Infringing on the right to legally carry strikes at the heart of biker culture. There are nearly a million registered motorcyclists in California. According to the National Motorcycle Profiling Survey 2017, the Second Amendment right to bear arms is supported by 99% of all bikers. The Second Amendment is likely the one non- motorcycle related issue that almost all bikers agree on.
Unfortunately for California, the 9th Circuit Court of Appeals has ruled that carrying a weapon outside the home is not covered by the Second Amendment, which means concealed carry is a discretionary privilege and not a right. This also means that revoking CCW’s do not violate the Second Amendment.
The positive impact is the hope that this growing threat to the Second and First Amendments will generate further support and participation in the movement to combat motorcycle profiling legislatively, at the state and federal level.
In May 2017, an alleged associate of the Hells Angels Motorcycle Club was stopped while riding with two others, one of which authorities claim was a full patched Hells Angel that failed to yield for law enforcement. It was discovered that the alleged associate had a CCW. As a result of this stop, Sheriff Adam Christianson, representing the agency that issued the CCW, was notified by Modesto PD relating to the individual’s alleged association with the Hells Angels MC. Sheriff Christianson then notified the alleged associate that his CCW and right to carry a weapon was revoked based on his alleged association with the Hells Angels.
Sheriff’s Letter Revoking CCW For Associating With Outlaw MC’s. Why do they get away with it?

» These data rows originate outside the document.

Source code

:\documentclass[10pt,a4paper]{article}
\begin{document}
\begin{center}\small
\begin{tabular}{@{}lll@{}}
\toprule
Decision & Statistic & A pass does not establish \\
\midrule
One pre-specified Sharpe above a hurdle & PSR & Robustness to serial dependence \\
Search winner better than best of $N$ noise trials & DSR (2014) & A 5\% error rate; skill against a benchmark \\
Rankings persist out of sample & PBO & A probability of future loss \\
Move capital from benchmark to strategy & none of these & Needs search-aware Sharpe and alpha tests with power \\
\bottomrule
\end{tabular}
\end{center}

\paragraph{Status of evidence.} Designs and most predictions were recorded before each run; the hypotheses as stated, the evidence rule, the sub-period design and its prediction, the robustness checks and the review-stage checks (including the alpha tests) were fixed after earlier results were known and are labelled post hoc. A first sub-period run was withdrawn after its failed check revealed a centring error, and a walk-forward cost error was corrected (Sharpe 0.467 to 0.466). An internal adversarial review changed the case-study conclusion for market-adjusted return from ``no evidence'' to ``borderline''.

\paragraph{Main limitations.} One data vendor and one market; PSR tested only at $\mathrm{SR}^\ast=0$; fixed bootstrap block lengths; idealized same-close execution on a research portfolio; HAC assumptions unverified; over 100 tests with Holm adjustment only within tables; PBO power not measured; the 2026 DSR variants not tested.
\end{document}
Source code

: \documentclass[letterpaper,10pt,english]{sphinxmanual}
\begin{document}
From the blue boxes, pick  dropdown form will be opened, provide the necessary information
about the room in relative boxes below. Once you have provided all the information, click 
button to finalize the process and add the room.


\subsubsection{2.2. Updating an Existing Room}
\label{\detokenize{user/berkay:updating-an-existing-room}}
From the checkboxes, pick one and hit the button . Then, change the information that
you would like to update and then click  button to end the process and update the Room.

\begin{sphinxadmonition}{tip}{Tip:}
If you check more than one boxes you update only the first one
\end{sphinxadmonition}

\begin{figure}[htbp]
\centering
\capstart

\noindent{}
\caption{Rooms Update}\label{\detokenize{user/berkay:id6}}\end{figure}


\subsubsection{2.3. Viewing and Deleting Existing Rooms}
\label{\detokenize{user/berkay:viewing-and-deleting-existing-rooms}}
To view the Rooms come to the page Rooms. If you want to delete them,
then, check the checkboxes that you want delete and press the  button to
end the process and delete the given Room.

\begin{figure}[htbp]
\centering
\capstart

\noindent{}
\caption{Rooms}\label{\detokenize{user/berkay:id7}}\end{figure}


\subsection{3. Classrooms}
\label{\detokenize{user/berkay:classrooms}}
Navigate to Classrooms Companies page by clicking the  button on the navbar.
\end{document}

To many it may seem that this is a blatant violation of the Second Amendment. Essentially, the government is forcing a choice between association and bearing arms, two Constitutional rights. But the applicable 9th Circuit Court of Federal Appeals precedent says that “concealed carry” is a privilege, and not a fundamental right guaranteed by the Second Amendment. The court reasoned “that the Second Amendment does not preserve or protect the right of a member of the general public to carry concealed firearms in public.” There is no Second Amendment right to carry a concealed weapon, and therefore regulations that limit one’s ability to get a CCW permit do not violate the U.S. Constitution. 1
Additionally, California is what is termed a “may issue state”, meaning that it is up to the discretion of the jurisdictional Sheriff to approve or revoke an individual’s right to concealed carry.
Is there a solution?
The long-term impact on the civil liberties of patch holders, and then likely others, is very alarming. To blatantly target a community and revoke their rights to carry solely based on association, with no personal guilt of any crime required, sounds like a slippery slope.
The MPP believes that the ultimate solution lies in legislation that directly challenges statutes that allow extreme discretion when imposing restrictions on privelages like CCW’s based on an individual’s 1st Amendment associational rights. Legislative directives that require those reviewing CCW applicants to disregard protected associations like motorcycle club membership, would provide much needed protection related to legal carry.